**TASK DESCRIPTION**. How many lines in the data below contain the word "direccion"? State only the number.

**DATA TO EXAMINE**.
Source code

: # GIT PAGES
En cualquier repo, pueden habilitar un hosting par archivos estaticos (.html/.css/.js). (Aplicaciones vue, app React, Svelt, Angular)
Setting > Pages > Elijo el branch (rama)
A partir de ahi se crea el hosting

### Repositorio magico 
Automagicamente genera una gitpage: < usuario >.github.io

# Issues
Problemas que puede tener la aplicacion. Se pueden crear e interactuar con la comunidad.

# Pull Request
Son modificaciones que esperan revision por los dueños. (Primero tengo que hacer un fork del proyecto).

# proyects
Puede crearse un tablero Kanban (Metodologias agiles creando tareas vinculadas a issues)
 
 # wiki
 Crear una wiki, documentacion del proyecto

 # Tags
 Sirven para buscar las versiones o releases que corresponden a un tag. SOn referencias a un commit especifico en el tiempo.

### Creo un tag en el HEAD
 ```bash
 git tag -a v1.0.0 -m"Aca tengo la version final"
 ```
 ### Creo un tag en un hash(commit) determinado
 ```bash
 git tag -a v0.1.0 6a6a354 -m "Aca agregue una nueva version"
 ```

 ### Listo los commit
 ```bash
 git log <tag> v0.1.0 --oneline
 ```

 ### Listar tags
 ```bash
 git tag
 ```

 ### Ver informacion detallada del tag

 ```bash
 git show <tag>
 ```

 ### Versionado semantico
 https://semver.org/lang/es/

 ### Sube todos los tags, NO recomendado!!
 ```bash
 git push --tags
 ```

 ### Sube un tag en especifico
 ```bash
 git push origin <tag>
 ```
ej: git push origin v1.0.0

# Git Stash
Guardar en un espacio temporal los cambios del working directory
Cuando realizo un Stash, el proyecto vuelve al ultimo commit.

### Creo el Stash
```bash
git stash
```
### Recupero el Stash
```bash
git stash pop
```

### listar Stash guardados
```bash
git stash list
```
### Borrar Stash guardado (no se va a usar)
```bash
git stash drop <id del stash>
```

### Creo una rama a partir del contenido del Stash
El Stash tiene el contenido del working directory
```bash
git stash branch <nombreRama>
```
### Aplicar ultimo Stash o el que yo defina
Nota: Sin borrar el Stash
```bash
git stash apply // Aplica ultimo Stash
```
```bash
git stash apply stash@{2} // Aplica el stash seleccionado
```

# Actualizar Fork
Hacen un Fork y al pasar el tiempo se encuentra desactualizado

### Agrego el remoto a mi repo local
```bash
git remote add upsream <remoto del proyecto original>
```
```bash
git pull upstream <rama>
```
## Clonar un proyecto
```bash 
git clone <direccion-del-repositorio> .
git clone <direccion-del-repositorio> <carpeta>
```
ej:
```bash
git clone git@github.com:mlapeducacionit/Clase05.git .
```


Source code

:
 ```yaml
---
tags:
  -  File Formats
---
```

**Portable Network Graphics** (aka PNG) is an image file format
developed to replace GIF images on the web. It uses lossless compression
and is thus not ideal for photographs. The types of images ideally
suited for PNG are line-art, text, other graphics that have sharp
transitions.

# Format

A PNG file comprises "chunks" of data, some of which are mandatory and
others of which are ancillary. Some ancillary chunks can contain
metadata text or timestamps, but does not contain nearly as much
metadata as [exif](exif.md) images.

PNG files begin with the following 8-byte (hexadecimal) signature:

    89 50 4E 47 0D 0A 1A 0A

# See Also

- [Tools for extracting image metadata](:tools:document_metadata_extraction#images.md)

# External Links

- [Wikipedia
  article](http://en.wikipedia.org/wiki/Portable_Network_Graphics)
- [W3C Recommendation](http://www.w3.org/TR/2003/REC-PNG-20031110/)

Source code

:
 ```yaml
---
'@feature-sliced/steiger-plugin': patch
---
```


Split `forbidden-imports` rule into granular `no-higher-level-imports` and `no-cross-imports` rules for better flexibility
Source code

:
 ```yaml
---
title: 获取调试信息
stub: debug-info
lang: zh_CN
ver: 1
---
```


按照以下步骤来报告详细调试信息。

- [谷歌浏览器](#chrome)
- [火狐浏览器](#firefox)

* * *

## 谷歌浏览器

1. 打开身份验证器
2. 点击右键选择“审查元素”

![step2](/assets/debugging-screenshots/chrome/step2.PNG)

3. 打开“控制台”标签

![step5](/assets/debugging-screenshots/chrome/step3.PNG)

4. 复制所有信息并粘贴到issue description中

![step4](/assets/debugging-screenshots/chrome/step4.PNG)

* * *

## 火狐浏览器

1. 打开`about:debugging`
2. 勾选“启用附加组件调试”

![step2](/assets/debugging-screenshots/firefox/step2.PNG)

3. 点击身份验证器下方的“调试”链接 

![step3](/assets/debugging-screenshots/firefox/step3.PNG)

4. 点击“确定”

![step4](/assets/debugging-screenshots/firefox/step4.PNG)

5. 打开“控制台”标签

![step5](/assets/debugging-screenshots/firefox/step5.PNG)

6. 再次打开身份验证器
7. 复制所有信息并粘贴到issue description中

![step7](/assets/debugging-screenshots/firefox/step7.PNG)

**ANSWER SPACE**. 2